== Exercise ==
Your result should be every line of the records below that contains the word "profile".
(Beginning of Given records)
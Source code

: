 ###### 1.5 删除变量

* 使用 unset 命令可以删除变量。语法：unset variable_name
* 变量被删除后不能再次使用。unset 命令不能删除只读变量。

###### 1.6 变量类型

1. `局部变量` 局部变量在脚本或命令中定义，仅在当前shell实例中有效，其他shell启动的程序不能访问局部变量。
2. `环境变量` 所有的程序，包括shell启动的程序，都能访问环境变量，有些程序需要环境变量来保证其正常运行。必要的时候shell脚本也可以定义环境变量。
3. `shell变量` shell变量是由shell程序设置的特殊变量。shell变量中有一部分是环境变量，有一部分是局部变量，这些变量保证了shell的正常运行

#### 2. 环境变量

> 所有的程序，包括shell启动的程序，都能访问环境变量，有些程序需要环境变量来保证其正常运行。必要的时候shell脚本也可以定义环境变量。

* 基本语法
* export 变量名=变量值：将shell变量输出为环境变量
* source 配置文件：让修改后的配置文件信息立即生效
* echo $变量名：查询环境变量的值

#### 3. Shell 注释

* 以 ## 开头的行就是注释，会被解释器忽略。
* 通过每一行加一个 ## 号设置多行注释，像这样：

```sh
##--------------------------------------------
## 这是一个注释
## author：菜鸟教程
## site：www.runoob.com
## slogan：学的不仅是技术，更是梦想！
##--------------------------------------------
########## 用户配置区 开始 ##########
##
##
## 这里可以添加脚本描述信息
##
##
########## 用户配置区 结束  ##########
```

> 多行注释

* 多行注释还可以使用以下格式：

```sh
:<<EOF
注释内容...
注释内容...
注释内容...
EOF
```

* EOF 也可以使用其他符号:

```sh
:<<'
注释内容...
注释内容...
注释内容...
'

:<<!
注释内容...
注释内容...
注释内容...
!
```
(End of Given records)
(Beginning of Given records)
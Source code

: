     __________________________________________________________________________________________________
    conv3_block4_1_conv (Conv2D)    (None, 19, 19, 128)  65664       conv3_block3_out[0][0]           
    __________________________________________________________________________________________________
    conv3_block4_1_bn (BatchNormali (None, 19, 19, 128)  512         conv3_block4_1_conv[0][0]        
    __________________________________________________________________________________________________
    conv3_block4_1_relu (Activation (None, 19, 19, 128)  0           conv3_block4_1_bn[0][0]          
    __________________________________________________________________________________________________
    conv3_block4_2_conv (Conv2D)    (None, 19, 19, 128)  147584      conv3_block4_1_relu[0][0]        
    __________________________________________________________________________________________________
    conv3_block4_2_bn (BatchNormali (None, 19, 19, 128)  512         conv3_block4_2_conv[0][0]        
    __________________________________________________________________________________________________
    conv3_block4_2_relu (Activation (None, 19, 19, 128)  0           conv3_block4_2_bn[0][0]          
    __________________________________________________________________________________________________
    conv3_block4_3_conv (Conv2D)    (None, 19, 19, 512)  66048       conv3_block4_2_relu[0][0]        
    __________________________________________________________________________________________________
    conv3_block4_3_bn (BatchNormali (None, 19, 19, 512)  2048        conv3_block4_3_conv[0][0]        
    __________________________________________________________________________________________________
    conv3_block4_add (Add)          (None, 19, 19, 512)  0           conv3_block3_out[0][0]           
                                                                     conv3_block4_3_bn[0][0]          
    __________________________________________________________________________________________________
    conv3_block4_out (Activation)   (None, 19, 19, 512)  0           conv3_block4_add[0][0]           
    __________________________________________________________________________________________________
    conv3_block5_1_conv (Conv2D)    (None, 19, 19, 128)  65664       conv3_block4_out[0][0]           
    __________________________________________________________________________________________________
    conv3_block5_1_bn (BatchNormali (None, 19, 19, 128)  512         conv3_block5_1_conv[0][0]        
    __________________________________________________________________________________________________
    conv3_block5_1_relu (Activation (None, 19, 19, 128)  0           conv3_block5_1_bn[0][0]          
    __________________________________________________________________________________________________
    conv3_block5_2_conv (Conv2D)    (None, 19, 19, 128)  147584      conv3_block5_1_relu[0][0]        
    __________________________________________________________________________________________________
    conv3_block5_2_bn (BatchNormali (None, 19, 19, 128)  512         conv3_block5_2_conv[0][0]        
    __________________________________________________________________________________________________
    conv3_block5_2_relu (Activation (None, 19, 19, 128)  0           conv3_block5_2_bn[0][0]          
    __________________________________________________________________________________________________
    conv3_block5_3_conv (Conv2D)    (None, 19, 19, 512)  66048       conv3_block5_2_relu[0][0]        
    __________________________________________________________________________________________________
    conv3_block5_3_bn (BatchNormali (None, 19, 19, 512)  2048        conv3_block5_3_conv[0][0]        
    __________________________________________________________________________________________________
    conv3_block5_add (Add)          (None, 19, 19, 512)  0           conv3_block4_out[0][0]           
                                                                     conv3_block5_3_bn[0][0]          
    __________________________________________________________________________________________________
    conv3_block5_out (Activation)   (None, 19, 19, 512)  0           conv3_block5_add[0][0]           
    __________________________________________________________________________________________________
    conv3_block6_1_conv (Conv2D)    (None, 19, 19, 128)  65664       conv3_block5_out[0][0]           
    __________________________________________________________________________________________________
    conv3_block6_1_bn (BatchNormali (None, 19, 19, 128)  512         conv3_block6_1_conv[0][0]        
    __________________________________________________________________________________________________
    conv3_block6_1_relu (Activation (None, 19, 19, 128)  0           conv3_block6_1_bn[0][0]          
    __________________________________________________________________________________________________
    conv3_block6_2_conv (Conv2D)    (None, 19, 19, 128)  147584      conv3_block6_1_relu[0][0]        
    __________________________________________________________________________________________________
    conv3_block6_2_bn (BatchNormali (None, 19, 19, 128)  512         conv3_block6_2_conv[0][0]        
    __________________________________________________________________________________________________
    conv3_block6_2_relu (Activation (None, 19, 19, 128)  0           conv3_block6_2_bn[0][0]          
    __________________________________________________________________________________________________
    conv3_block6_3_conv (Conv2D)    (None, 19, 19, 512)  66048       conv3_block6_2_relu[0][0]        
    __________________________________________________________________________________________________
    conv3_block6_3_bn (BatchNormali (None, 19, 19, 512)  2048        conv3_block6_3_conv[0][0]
(End of Given records)
(Beginning of Given records)
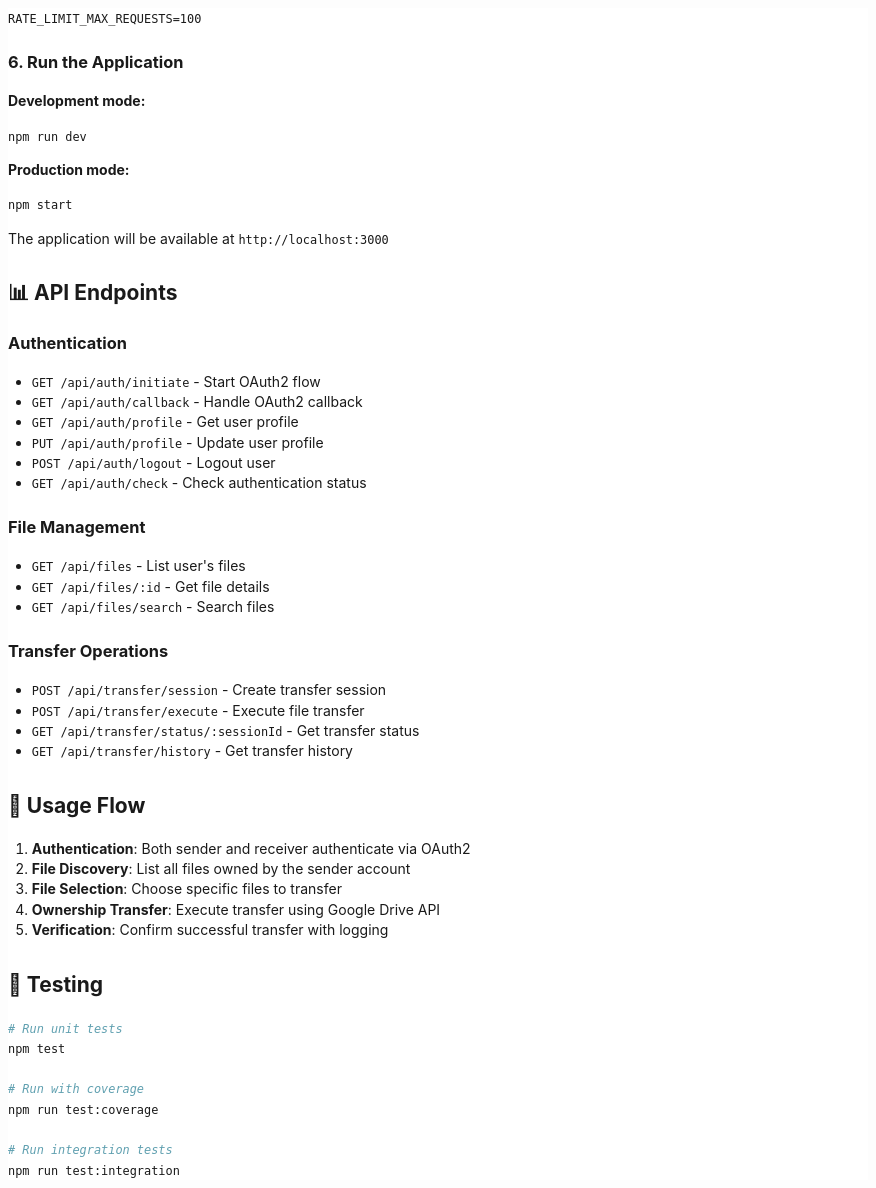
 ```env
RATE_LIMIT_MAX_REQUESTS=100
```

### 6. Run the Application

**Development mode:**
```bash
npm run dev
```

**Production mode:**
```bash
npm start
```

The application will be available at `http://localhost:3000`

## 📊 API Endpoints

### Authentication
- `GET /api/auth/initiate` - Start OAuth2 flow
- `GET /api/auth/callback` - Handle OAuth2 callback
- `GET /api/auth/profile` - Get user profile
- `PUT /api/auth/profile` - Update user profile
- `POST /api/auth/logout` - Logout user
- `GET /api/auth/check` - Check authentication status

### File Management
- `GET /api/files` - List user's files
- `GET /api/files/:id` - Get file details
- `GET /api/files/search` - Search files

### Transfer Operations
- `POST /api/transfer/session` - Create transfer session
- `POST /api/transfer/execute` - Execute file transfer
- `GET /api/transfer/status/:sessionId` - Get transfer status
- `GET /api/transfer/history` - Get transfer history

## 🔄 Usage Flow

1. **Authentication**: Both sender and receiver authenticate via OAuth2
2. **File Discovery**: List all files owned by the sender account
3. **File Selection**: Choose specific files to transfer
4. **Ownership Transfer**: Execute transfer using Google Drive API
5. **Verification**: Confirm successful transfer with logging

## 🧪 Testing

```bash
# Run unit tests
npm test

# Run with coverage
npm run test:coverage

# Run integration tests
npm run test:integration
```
(End of Given records)
== Output below ==
- `GET /api/auth/profile` - Get user profile
- `PUT /api/auth/profile` - Update user profile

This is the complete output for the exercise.